- [Data supplied]

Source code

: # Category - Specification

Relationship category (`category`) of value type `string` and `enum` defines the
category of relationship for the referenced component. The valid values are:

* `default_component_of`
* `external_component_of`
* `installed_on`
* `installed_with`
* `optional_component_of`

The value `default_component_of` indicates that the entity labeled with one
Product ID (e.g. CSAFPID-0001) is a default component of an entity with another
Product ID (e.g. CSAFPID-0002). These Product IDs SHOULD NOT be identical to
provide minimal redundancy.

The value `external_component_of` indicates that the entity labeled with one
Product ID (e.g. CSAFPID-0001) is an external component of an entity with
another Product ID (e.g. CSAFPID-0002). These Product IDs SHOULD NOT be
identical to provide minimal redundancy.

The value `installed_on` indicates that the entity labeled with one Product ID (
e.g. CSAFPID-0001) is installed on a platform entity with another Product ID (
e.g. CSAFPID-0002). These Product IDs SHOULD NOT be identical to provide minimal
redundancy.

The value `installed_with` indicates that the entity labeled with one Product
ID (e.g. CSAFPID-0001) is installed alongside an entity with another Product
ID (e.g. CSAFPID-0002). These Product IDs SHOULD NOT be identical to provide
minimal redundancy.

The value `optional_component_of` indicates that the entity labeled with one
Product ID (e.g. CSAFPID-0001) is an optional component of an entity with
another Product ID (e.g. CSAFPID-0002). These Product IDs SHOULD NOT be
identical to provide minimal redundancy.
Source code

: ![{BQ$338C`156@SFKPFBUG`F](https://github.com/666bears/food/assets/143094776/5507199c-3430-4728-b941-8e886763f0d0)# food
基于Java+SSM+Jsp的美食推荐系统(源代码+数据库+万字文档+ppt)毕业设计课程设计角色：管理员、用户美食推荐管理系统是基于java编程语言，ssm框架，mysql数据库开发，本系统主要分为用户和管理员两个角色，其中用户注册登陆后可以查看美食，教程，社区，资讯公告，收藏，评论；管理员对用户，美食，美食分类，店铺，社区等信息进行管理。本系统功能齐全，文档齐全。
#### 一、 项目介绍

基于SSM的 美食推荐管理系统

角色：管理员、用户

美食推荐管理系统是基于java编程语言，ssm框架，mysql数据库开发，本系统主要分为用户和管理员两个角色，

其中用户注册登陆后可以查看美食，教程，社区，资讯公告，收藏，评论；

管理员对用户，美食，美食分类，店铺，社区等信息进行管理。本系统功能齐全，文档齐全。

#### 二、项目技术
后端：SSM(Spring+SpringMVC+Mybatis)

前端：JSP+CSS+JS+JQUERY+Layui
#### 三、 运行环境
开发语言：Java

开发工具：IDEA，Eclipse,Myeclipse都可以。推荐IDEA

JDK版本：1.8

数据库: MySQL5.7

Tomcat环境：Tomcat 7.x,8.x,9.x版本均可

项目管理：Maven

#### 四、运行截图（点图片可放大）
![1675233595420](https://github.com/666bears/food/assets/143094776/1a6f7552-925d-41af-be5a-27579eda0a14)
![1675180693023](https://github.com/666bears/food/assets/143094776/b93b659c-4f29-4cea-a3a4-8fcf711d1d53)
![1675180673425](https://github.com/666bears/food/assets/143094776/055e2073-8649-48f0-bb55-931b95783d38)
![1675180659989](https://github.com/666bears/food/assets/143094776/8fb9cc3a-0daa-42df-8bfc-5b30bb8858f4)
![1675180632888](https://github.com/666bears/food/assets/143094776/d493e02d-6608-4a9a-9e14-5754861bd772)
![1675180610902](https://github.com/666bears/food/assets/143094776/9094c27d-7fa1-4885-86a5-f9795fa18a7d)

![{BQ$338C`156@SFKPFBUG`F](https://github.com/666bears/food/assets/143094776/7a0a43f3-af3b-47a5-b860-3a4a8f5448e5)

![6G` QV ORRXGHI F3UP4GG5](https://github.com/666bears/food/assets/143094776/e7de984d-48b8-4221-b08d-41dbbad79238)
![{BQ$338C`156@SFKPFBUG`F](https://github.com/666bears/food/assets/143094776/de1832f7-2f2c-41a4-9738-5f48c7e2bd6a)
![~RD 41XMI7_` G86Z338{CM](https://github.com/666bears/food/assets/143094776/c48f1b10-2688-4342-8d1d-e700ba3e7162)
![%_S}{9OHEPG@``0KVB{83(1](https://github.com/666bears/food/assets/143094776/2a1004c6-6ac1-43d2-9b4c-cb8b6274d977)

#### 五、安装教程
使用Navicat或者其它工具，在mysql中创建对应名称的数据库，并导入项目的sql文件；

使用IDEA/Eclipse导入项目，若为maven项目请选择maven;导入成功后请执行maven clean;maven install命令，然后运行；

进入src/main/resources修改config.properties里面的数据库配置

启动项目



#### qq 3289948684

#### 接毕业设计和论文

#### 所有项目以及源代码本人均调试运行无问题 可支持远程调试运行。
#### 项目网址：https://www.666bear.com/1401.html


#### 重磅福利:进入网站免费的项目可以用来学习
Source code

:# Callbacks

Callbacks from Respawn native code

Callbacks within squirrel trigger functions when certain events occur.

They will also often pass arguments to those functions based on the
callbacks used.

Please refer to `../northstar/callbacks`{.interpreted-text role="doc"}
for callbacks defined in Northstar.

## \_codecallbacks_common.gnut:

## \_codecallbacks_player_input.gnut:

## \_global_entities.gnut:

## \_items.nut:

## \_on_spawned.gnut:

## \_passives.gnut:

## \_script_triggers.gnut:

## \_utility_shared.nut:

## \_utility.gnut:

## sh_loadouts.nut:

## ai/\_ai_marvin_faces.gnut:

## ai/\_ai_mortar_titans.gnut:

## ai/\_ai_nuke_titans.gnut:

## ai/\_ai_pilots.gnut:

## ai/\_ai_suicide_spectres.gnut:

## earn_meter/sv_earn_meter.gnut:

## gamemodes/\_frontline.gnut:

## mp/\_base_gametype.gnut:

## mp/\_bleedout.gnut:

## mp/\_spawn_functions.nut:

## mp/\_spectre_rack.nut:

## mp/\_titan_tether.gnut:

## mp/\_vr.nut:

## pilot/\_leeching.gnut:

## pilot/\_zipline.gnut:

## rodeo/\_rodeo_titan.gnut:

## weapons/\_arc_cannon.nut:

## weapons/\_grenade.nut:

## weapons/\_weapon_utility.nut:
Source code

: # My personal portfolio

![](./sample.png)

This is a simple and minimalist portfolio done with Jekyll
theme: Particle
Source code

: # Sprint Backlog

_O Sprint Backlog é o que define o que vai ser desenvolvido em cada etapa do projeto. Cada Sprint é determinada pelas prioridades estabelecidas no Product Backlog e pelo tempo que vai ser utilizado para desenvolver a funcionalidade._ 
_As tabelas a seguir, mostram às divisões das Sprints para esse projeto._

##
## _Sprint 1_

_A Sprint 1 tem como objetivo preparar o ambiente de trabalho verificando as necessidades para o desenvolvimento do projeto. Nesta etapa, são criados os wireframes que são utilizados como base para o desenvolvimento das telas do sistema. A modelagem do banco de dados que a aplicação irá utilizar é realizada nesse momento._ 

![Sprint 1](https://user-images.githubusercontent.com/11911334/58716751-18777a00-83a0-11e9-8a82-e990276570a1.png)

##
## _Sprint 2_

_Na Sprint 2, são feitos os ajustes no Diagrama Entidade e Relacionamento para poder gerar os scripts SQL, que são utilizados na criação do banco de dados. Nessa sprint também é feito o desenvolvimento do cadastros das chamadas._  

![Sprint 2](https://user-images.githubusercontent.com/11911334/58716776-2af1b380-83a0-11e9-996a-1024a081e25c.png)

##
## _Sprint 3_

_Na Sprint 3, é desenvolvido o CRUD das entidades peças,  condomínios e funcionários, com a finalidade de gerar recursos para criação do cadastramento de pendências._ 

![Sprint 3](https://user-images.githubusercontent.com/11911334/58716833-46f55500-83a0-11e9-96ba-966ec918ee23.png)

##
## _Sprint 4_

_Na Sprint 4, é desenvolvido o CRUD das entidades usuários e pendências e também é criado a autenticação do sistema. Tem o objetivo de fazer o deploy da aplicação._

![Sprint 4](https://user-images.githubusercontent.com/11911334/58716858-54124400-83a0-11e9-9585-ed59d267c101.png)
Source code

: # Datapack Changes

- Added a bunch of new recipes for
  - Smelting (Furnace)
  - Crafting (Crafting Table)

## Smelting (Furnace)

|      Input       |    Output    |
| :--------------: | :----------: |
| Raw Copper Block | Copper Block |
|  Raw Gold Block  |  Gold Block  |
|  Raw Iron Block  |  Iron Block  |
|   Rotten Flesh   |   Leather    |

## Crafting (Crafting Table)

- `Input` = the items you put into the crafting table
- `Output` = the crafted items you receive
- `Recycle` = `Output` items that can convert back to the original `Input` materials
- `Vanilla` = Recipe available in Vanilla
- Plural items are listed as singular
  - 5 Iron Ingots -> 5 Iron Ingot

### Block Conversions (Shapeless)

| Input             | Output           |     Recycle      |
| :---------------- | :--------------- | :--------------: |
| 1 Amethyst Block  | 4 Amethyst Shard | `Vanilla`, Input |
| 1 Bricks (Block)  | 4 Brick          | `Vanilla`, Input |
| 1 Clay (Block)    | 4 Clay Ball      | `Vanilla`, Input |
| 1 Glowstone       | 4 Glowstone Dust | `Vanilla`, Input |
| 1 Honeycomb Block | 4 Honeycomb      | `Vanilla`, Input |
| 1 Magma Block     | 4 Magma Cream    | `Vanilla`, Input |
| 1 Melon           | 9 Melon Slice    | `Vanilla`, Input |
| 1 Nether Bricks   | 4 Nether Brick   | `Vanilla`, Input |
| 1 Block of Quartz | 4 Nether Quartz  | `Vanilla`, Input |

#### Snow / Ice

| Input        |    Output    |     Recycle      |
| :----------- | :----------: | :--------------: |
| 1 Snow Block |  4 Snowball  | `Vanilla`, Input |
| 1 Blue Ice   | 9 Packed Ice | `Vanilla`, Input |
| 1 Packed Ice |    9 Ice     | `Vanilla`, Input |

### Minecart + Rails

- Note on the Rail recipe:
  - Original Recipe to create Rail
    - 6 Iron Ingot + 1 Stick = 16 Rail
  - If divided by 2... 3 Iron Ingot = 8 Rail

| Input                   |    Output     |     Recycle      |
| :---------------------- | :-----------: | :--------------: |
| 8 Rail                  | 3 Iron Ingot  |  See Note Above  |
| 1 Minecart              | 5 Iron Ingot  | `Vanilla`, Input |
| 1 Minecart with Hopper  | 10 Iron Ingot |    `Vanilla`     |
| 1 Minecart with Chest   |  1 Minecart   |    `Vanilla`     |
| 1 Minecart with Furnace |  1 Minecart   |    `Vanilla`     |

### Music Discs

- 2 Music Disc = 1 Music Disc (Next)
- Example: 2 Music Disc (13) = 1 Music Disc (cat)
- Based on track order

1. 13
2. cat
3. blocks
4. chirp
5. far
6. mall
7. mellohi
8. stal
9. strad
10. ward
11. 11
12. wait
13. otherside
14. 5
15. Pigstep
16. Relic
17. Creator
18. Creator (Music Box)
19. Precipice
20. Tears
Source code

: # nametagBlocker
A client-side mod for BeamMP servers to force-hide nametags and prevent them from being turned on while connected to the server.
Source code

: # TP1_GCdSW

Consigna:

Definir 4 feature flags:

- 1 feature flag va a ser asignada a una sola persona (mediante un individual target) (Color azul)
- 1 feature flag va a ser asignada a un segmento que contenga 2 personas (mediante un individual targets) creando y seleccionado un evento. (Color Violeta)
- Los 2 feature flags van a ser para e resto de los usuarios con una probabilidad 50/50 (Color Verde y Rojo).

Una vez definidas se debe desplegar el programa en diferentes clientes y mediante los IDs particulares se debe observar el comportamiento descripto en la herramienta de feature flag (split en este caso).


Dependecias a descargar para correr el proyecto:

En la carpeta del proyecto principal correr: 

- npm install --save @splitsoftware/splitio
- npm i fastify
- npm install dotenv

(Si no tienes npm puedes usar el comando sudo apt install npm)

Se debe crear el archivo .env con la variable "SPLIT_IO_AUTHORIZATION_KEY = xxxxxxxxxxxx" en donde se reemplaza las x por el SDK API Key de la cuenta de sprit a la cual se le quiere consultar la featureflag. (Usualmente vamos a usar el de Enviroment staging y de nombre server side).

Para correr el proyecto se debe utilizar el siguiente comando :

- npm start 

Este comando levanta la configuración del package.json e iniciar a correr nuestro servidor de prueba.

- [What needs to be done] Lines wanted from the listing above: the line with "items you receive" up to and including the line with "### Block Conversions (Shapeless)". Please write them out exactly, adding nothing else.

- [Exercise answer]
- `Output` = the crafted items you receive
- `Recycle` = `Output` items that can convert back to the original `Input` materials
- `Vanilla` = Recipe available in Vanilla
- Plural items are listed as singular
  - 5 Iron Ingots -> 5 Iron Ingot

### Block Conversions (Shapeless)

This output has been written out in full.